Then substitue for ##|Q_H|## in terms of ##C_P## and ##dT'_H## and similarly for ##|Q_C|##.
 P: 13 Thanks for such quick answers man. I'm quitting study now, it's beer time :P, but tomorrow I'll look into it and write what I get.

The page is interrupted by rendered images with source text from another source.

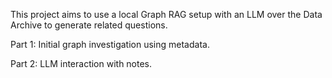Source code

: This project aims to use a local Graph RAG setup with an LLM over the Data Archive to generate related questions.

Part 1: Initial graph investigation using metadata.

Part 2: LLM interaction with notes.

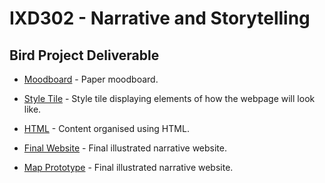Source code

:<h1>IXD302 - Narrative and Storytelling</h1>

<h2>Bird Project Deliverable</h2>

- [Moodboard](http://martinemcgrath.github.io/IXD302-bird-project/images/moodboard.png) - Paper moodboard.

- [Style Tile](http://martinemcgrath.github.io/IXD302-bird-project/images/style-tile.png) - Style tile displaying elements of how the webpage will look like.

- [HTML](http://martinemcgrath.github.io/IXD302-bird-project/extinct-new-zealand-bird.html) - Content organised using HTML.

- [Final Website](http://martinemcgrath.github.io/IXD302-bird-project/index.html) - Final illustrated narrative website.

- [Map Prototype](http://martinemcgrath.github.io/IXD302-bird-project/map-test.html) - Final illustrated narrative website.
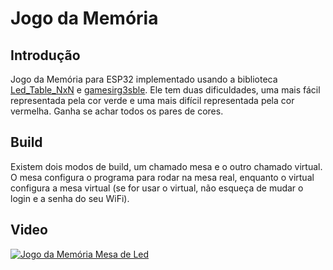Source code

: # Jogo da Memória


## Introdução

Jogo da Memória para ESP32 implementado usando a biblioteca [Led_Table_NxN](https://github.com/hamsty/Led_Table_NxN) e [gamesirg3sble](https://github.com/hamsty/gamesirg3sble/). Ele tem duas dificuldades, uma mais fácil representada pela cor verde e uma mais difícil representada pela cor vermelha. Ganha se achar todos os pares de cores.

## Build

Existem dois modos de build, um chamado mesa e o outro chamado virtual. O mesa configura o programa para rodar na mesa real, enquanto o virtual configura a mesa virtual (se for usar o virtual, não esqueça de mudar o login e a senha do seu WiFi).

## Video 

[![Jogo da Memória Mesa de Led](https://img.youtube.com/vi/ebI7tzF0Ync/0.jpg)](https://youtu.be/ebI7tzF0Ync)
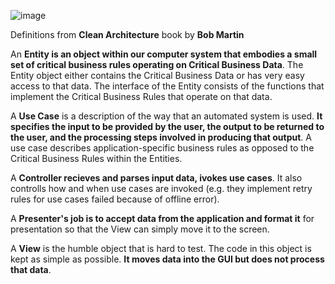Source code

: ![image](https://github.com/user-attachments/assets/6283c8dc-ded6-4350-ac3a-d6183b8f9d90)

Definitions from **Clean Architecture** book by **Bob Martin**

An **Entity is an object within our computer system that embodies a small set
of critical business rules operating on Critical Business Data**. The Entity
object either contains the Critical Business Data or has very easy access to
that data. The interface of the Entity consists of the functions that implement
the Critical Business Rules that operate on that data.

A **Use Case** is a description of the way that an automated
system is used. **It specifies the input to be provided by the user, the output to
be returned to the user, and the processing steps involved in producing that
output**. A use case describes application-specific business rules as opposed to
the Critical Business Rules within the Entities.

A **Controller recieves and parses input data, ivokes use cases**. It also controlls 
how and when use cases are invoked (e.g. they implement retry rules for use cases failed because of offline error).

A **Presenter's job is to accept data from the application and format it** 
for presentation so that the View can simply move it
to the screen.

A **View** is the humble object that is hard to test. The code in this object is
kept as simple as possible. **It moves data into the GUI but does not process
that data**.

 P: 13 I'll start again to be more clear on the notation First law applied to the engine: $\delta Q + \delta W_{on} = 0$ $\delta Q_H + \delta Q_C = - \delta W_{on}$, where the work here is the on done ON the engine, so, changing for the work done BY it and considering absolute values of heat... $|\delta Q_H| - | \delta Q_C| = \delta W \ \ \ \ (1)$ Then for a Carnot Engine I know the relation $\frac {\delta W}{| \delta Q_H|} = \frac {|\delta Q_H| - |\delta Q_C|} {|\delta Q_H|} = 1 - \frac {|\delta Q_C|}{|\delta Q_H|} = 1 - \frac {T_C}{T_H}$ Where the last step is possible due to the information that is a Carnot Engine. Conclusion from that: $\delta W = \left ( 1 - \frac {T_C}{T_H} \right ) |\delta Q_H|$ Using this information in $(1)$ I get: $|\delta Q_H| - |\delta Q_C| = \left ( 1 - \frac {T_C}{T_H}) \right ) | \delta Q_H|$ Which means $1 - \frac {|\delta Q_C|}{|\delta Q_H|} = 1 - \frac {T_C}{T_H}$ Then $\frac {|\delta Q_C|}{|\delta Q_H|} = \frac {T_C}{T_H}$ At this point I thought I really had it going, as it's kind of an instant-by-instant Carnot Heat-Temperatures relation. But then... $|\delta Q_C| = C_P dT_C$ As the cold temperature will be getting higher, then $dT_C$ will be positive, making the whole expression greater than 0, as it should be. $|\delta Q_H| = - C_P dT_H$ As, contrary to the above case, the differential here will be negative. $|T_C| = T^{0}_C + dT_C$ Here $T^{0}_C$ is the initial temperature of the cold body. $|T_H| = T^{0}_H + dT_H$ Same as above Then putting all together I get nowhere. $\frac {C_P dT_C}{-C_P dT_H} = \frac {T^0_C + dT_C}{T^0_H + dT_H} \Longrightarrow - \frac{T^0_H}{dT_H} - 1 = \frac {T^0_C}{dT_C} + 1$ Which doesn't seems very useful. What am I missing? Thanks for your time. EDIT: Now I think of it, the expressions for the temperatures are bad, but can really see how to get the correct one.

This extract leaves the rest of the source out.